Изменить стиль страницы

«У меня есть вопрос, – сказал я ему, – почему вы отдали мне столько? Ведь не договаривались, а если бы и да, то я все равно стребовать бы не мог – не нашел бы вас, да и вообще…»

«Вы заработали, – ответил Гиббс сухо, – а заработанное надо отдавать. К тому же вы не ныли, а это уже много».

«Не ныл? – переспросил я. – Когда не ныл?»

«Какая разница? – отмахнулся Гиббс. – Вы вот что, хотите травяного чаю?»

Через минуту мы сидели с ним рядом на кровати и потягивали терпкий напиток из походной фляги, обтянутой брезентом. «Он может малость крепковат, – предупредил Гиббс, прежде чем я сделал первый глоток, – но гадости никакой в нем нет, не бойтесь». У меня действительно зазвенело в ушах, и сразу прошли все следы опьянения. В спальне было тихо, лишь в углу билось какое-то насекомое. Гиббс сосредоточенно глядел в стену перед собой.

«Расскажите, что ли, про здешнее обитание, – вдруг обратился он ко мне, – как тут девочки, бомонд?»

«Девочки? Какие тут девочки… – ответил я рассеянно, прислушиваясь к зудящей ноте. – Одни старухи. Да я, наверное, скоро уеду… А что до бомонда, так только художники, да еще местный доктор. Я сейчас как раз оттуда – говорили об искусстве, как всегда».

«Об искусстве должно быть интересно – для тех, кто понимает, – сказал Гиббс с легкой насмешкой. – Я тут слыхал про одного – который все время в шарфе ходит. Непонятно, что у него под шарфом… Хотя, если поразмыслить, то можно и догадаться. А можно и ошибиться», – он с хрустом потянулся.

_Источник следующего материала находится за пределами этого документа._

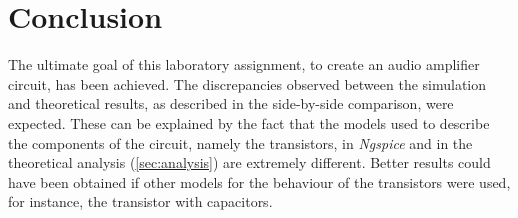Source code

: %             
%             







\section{Conclusion}
\label{sec:conclusion}


The ultimate goal of this laboratory assignment, to create an audio amplifier 
circuit, has been achieved.
The discrepancies observed between the simulation and theoretical results, 
as described in the side-by-side comparison, were expected.
These can be explained by the fact that the models used to describe the 
components of the circuit, namely the transistors, in \textit{Ngspice} 
and in the theoretical analysis (\ref{sec:analysis}) are extremely 
different. Better results could have been obtained if other models 
for the behaviour of the transistors were used, for instance, the 
transistor with capacitors.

«Вот-вот, – поддержал я с неожиданной горячностью, – он все время в шарфе, его зовут Арчибальд, и еще у него есть приятель – тоже на А, Арнольд – они очень талантливые люди, то есть про Арчибальда я знаю наверняка, а про Арнольда подозреваю только – он держится так, будто взаправду… И еще есть доктор Немо, но он не в счет – всего боится, хоть и не заматывается шарфом – однако тоже умен по-своему, наверное умнее меня. Мы говорили про абстрактное сегодня – им всем очень подходит абстрактное, пусть они и не понимают до конца – лишь Немо, я думаю, понимает неплохо, но из него иной раз слова не вытянешь. Вам-то, Гиббс, это неинтересно – пятна на холсте, линии, которые ничего не обводят, всякие там аляповатые формы – но в этом вообще многое есть, можно и спрятаться, и заблудиться, что кому по вкусу. Они и прячутся, один больше, другой меньше, а может и наоборот, не разберешь, а Немо видит, но помалкивает, а мне грустно… Да, собственно, что грустно? Все так и должно быть, но все-таки обидно замечать, как из пустого в порожнее. Все равно что, знаете, поставить живой предмет – ребенка там или зверушку живую – и рисовать с натуры, а потом предмет в сторону, и рисовать с нарисованного, а потом еще и еще… Это не моя мысль, это они так делают порой, сегодня проговорились, но им не зазорно, а я-то вижу противоречие, от которого никуда не деться. С одной стороны устремляешься будто вдаль, а с другой – бежишь, не оглядываясь, желая, чтоб не поймали. Конечно, чем от натуры дальше, тем труднее за руку схватить… Я только вот чего не понимаю – а от кого зависит, чтобы так скрываться, будто в бегах, и в деревне этой сидеть, и все холсты – к стене?»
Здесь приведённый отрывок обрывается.